_WHAT NEEDS TO BE DONE_:
Each line below that contains "verbose" should be counted. Give only the total.

━━━ DATA FOR THE TASK

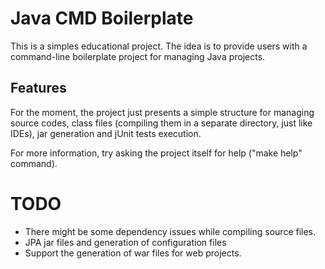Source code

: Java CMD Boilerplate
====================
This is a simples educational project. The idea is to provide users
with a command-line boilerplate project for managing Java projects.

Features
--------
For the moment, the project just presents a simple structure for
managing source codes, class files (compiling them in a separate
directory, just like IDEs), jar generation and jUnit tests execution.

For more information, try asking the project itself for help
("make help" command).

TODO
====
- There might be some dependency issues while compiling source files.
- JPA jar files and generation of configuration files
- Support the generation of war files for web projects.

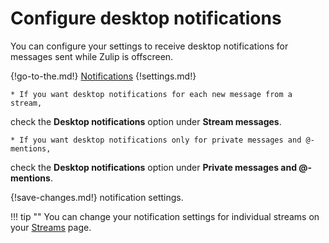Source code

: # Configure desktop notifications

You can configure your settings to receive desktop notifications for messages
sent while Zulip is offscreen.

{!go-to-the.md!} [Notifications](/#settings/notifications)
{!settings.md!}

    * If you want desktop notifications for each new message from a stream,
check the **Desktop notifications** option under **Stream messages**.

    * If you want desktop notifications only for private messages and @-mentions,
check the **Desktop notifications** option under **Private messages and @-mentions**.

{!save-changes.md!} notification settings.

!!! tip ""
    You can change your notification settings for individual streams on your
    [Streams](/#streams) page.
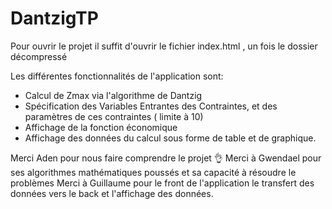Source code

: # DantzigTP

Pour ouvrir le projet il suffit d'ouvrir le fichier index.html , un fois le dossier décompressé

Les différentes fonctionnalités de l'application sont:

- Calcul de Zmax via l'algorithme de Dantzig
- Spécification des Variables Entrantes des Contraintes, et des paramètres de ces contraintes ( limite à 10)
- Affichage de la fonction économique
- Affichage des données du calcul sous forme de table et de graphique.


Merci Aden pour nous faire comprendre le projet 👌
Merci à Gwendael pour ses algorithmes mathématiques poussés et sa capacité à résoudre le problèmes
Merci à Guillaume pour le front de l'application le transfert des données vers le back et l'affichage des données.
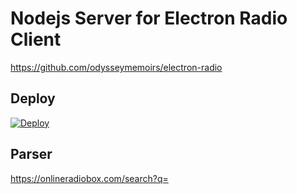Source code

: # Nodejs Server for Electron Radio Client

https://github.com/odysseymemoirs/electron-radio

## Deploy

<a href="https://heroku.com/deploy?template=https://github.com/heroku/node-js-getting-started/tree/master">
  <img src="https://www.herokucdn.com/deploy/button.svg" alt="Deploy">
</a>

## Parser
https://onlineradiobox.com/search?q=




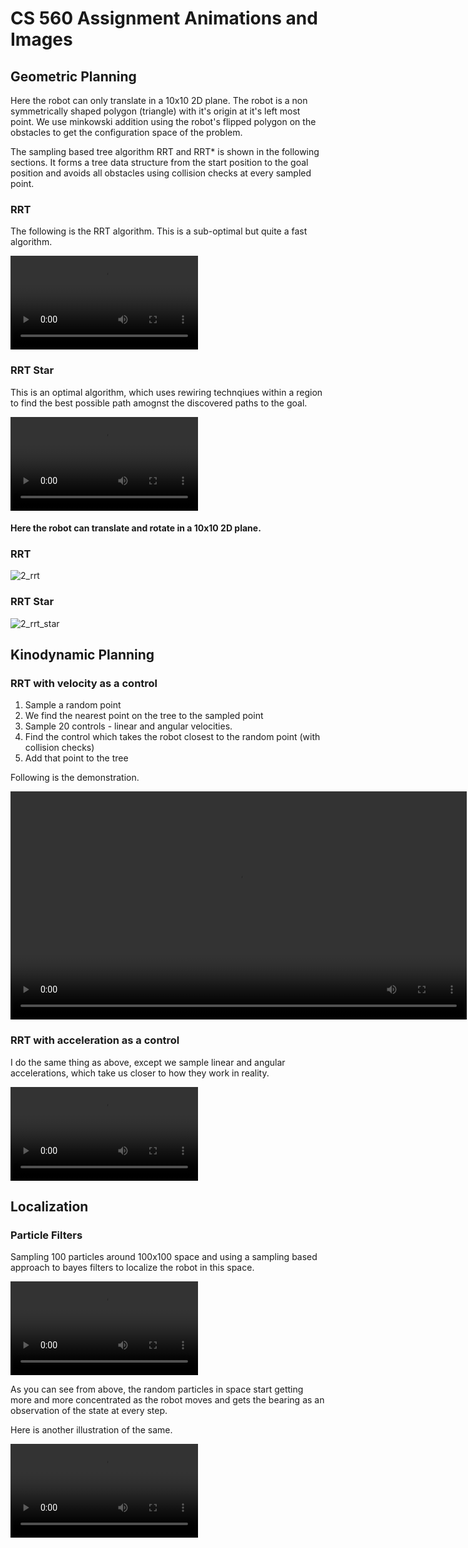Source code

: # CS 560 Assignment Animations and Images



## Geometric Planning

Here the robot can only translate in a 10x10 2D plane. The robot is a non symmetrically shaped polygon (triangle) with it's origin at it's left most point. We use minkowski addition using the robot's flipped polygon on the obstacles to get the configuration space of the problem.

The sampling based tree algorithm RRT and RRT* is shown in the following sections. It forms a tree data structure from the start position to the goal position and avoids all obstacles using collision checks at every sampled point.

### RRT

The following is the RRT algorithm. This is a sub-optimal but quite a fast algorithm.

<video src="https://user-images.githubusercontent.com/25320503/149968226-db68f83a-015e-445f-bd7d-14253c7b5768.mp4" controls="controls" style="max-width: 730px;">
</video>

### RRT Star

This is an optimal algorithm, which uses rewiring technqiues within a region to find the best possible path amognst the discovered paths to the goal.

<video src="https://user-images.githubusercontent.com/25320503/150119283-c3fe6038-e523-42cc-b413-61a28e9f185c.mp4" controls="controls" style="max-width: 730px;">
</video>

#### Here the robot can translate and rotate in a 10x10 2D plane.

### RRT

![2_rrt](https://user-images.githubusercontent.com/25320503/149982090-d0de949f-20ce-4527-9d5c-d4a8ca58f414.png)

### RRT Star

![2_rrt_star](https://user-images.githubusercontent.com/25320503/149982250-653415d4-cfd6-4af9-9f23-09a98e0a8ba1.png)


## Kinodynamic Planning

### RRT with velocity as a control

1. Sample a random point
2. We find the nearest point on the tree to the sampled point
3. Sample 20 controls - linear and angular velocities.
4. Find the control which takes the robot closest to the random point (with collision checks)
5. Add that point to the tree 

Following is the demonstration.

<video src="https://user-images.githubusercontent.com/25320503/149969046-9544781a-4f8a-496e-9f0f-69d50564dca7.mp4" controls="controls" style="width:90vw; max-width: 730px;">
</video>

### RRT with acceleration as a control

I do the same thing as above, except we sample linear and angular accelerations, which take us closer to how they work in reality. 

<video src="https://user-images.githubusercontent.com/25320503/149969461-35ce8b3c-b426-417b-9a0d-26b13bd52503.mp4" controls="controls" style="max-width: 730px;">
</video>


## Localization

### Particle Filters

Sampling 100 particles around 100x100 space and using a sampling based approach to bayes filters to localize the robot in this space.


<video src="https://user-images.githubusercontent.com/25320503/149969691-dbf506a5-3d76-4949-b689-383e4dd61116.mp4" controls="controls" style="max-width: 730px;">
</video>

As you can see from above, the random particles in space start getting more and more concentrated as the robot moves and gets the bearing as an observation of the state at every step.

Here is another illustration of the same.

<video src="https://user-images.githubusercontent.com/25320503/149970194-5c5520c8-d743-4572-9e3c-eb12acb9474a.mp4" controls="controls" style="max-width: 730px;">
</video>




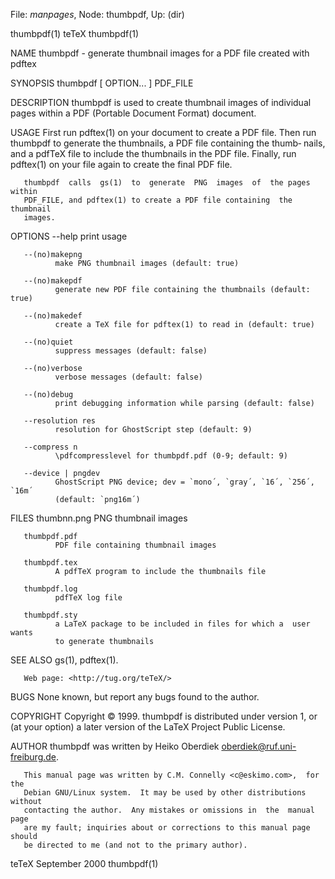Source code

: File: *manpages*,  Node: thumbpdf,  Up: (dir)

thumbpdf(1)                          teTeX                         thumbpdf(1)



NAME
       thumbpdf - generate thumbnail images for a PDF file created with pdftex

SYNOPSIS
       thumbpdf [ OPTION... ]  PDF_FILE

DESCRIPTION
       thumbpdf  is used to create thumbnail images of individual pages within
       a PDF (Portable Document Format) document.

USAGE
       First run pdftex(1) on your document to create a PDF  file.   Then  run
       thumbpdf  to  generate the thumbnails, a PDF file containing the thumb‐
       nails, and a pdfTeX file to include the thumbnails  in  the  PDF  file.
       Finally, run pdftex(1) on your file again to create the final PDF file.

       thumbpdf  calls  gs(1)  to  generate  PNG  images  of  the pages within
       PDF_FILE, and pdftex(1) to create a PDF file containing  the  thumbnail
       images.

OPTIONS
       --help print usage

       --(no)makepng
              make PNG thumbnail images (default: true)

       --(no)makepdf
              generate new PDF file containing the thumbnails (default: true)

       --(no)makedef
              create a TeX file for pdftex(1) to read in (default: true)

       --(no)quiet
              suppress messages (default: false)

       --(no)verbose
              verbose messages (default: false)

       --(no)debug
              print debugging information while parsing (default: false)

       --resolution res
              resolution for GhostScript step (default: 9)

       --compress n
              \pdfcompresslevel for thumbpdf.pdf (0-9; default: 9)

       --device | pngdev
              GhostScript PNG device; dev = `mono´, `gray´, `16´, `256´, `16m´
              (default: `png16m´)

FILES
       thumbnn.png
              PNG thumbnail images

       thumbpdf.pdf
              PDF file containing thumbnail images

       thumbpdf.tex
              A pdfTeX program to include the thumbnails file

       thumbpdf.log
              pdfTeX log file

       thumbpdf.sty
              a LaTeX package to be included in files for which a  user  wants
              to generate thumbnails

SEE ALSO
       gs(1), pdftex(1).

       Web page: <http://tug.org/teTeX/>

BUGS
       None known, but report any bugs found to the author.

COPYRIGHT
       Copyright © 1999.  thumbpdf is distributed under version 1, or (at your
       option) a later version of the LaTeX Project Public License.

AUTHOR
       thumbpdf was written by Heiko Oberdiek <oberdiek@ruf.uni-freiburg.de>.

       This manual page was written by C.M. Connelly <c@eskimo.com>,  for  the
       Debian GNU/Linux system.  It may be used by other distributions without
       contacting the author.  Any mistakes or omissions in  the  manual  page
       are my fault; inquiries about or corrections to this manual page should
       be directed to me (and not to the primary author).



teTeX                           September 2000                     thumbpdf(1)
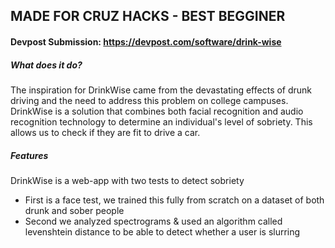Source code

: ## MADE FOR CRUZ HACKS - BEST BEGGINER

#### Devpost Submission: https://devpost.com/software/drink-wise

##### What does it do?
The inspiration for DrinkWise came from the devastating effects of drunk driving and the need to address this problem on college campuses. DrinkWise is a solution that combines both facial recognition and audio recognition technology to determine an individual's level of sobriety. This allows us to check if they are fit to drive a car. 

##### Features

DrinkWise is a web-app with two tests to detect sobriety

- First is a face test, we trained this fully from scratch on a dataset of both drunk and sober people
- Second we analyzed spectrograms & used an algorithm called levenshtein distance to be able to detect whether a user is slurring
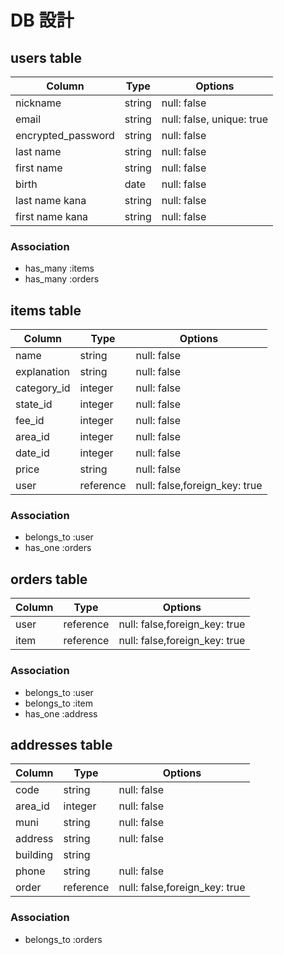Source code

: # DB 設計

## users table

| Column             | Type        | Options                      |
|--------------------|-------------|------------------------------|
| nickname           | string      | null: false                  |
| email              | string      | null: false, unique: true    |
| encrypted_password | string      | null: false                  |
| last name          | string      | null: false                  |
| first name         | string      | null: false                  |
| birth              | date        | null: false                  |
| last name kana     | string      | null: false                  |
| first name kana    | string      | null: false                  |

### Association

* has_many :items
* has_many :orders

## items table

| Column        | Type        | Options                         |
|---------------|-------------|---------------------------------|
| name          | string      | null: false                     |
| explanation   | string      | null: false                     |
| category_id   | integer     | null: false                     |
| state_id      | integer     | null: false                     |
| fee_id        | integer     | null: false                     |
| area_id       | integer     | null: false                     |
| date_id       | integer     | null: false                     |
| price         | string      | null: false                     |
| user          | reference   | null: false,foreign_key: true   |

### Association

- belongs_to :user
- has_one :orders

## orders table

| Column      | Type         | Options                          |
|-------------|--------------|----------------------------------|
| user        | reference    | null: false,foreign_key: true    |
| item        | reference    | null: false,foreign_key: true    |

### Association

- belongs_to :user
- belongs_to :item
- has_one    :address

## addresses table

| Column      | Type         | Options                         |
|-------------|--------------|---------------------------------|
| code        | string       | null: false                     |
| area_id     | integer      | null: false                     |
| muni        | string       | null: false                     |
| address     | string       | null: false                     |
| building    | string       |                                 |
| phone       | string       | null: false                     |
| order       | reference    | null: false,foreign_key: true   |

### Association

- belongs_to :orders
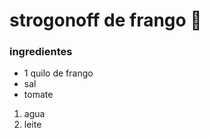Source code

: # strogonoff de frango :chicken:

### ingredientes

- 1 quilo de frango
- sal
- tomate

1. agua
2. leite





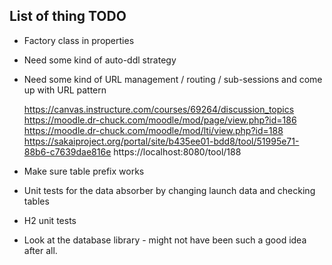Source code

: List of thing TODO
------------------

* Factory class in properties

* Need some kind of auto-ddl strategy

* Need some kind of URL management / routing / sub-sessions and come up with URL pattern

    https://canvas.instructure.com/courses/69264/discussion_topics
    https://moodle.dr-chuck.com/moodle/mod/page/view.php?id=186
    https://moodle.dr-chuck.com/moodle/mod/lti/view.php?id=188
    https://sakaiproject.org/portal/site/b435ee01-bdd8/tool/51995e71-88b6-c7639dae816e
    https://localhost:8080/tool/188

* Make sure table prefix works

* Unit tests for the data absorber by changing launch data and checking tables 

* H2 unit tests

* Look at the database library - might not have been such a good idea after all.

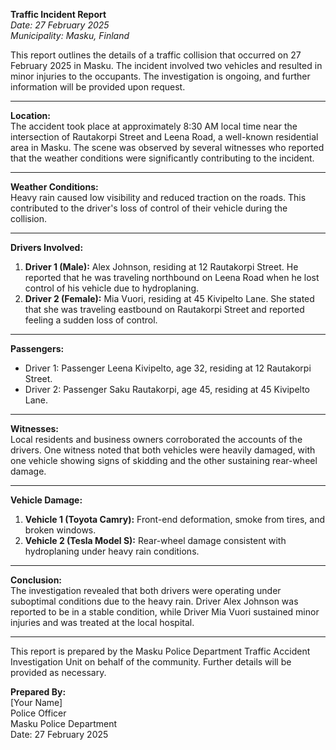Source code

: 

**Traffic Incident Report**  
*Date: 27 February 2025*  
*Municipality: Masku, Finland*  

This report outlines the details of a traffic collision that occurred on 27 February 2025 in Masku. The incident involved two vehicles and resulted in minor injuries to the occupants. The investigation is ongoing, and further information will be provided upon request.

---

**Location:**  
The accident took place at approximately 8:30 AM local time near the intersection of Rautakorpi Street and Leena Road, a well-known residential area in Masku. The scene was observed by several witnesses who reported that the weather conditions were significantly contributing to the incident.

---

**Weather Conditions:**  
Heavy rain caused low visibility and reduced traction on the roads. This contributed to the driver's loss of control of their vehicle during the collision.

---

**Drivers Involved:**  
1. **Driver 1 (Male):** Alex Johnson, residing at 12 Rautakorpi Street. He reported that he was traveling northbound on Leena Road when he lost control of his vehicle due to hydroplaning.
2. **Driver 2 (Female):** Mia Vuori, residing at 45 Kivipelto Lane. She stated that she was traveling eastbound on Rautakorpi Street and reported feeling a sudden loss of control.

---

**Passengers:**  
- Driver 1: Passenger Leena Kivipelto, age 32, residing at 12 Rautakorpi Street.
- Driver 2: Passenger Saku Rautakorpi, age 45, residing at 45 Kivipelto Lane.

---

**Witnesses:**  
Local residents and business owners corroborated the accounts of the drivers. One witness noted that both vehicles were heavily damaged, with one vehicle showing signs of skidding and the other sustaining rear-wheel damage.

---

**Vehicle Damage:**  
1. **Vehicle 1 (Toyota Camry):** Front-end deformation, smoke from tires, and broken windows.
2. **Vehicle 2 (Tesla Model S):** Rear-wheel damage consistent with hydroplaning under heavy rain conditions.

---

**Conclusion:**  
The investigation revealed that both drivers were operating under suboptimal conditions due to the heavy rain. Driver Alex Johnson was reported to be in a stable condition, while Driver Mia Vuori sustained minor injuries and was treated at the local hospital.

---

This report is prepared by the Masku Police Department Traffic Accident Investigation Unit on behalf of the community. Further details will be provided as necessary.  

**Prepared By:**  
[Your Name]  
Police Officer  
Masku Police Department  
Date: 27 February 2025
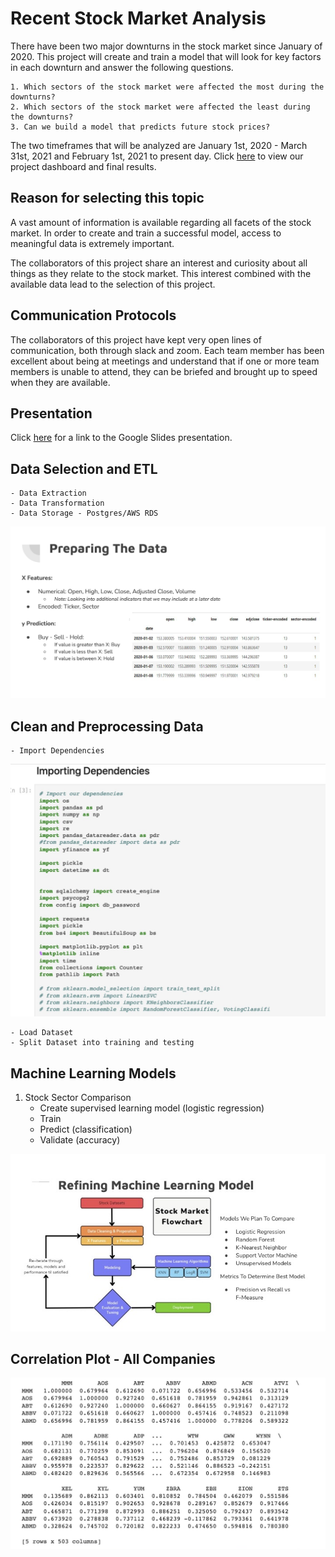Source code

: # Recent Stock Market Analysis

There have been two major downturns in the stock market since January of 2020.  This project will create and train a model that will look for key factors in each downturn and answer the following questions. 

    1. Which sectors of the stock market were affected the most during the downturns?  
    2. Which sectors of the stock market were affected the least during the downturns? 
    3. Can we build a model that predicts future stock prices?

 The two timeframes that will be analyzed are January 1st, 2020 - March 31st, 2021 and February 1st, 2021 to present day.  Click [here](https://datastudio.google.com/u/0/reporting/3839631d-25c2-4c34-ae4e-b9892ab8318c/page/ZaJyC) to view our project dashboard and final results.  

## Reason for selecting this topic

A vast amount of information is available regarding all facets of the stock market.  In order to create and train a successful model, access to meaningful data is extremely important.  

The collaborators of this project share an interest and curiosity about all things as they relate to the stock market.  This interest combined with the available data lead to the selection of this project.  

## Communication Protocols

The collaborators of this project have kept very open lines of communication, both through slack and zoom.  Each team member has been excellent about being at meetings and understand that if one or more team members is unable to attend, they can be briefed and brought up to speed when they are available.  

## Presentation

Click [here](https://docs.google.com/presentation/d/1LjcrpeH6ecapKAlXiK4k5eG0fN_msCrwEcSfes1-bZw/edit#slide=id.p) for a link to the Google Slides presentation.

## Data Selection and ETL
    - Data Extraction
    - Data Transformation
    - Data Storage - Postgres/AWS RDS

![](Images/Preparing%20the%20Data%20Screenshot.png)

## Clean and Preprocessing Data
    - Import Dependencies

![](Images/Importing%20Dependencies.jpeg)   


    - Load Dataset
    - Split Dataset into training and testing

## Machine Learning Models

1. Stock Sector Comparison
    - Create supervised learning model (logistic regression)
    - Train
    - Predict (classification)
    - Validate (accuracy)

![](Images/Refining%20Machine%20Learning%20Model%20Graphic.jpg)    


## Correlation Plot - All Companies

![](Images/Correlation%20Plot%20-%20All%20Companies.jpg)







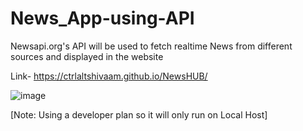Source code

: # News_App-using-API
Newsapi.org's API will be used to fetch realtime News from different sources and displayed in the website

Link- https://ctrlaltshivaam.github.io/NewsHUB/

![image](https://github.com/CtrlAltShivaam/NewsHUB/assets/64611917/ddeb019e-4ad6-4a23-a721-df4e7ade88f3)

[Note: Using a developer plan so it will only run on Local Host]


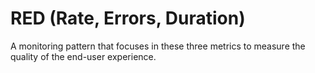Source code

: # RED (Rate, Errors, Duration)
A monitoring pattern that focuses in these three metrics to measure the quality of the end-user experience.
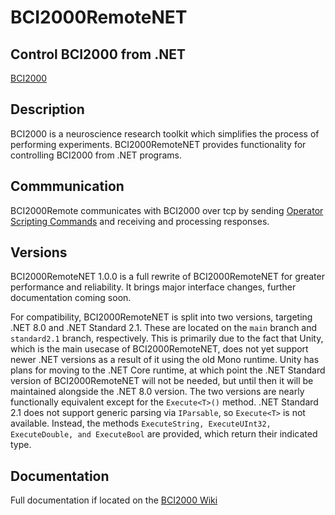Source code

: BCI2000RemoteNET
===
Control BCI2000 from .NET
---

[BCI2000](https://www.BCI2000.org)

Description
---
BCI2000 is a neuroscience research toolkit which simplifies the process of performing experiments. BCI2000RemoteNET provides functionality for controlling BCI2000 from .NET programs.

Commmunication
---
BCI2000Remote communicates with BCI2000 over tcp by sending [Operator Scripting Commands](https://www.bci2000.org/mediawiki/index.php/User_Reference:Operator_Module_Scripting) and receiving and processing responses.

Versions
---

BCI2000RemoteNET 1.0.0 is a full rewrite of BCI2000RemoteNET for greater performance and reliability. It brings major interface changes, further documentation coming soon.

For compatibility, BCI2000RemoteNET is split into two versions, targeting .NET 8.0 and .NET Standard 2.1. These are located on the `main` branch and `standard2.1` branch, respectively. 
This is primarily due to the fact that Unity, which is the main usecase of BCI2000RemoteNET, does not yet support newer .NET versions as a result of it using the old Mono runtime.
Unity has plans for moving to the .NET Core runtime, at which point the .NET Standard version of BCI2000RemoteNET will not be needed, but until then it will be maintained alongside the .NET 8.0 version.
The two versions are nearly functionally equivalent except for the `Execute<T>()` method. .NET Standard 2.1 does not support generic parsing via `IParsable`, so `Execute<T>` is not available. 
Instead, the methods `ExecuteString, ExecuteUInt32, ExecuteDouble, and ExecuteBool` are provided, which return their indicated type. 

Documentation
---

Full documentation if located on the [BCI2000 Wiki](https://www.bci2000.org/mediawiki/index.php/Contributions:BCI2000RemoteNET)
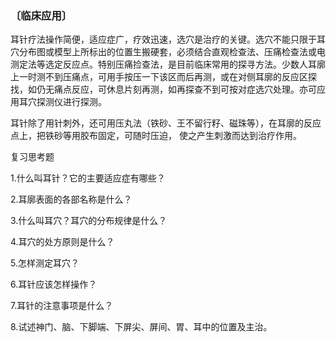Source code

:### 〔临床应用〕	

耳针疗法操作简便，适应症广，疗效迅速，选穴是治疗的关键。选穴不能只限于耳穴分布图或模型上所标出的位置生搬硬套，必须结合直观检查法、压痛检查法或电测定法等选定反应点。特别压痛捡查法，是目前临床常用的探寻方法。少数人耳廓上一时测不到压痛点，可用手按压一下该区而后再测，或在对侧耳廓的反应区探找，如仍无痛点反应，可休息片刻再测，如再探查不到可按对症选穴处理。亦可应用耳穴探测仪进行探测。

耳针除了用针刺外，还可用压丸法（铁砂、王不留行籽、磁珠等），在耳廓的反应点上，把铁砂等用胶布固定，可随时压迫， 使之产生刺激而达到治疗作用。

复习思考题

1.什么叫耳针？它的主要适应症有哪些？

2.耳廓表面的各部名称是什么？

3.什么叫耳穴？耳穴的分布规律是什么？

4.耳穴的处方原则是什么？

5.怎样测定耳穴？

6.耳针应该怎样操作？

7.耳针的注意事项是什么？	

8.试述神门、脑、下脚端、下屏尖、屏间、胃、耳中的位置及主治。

━━━━━━

_WRITTEN ANSWER_:
2